[Records drawn from a dataset]
┌──
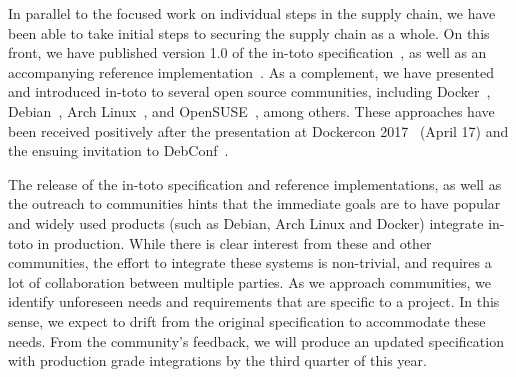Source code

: 
In parallel to the focused work on individual steps in the supply chain, we
have been able to take initial steps to securing the supply chain as a whole.
On this front, we have published version 1.0 of the in-toto specification~\cite{in-toto-spec}, as
well as an accompanying reference implementation~\cite{in-toto-impl}. As a complement, we have
presented and introduced in-toto to several open source communities, including
Docker~\cite{docker}, Debian~\cite{debian}, Arch Linux~\cite{archlinux}, and
OpenSUSE~\cite{opensuse}, among others. These approaches have been received
positively after the presentation at Dockercon 2017~\cite{dockercon2017, dockercon2017talk}
(April 17) and the ensuing invitation to DebConf~\cite{debconf2017}.





The release of the in-toto specification and reference implementations, as well
as the outreach to communities hints that the immediate goals are to have
popular and widely used products (such as Debian, Arch Linux and Docker) 
integrate in-toto in production. While there is clear interest from these and
other communities, the effort to integrate these systems is non-trivial, and
requires a lot of collaboration between multiple parties.  As we approach
communities, we identify unforeseen needs and requirements that are specific to a
project. In this sense, we expect to drift from the original specification to
accommodate these needs. From the community's feedback, we will produce an
updated specification with production grade integrations by the third quarter
of this year.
└──
▸ **Problem to solve**:
Scan the entries above, and wherever a line holds the string "cite", copy it.

▸ **Answer to this task**:
On this front, we have published version 1.0 of the in-toto specification~\cite{in-toto-spec}, as
well as an accompanying reference implementation~\cite{in-toto-impl}. As a complement, we have
Docker~\cite{docker}, Debian~\cite{debian}, Arch Linux~\cite{archlinux}, and
OpenSUSE~\cite{opensuse}, among others. These approaches have been received
positively after the presentation at Dockercon 2017~\cite{dockercon2017, dockercon2017talk}
(April 17) and the ensuing invitation to DebConf~\cite{debconf2017}.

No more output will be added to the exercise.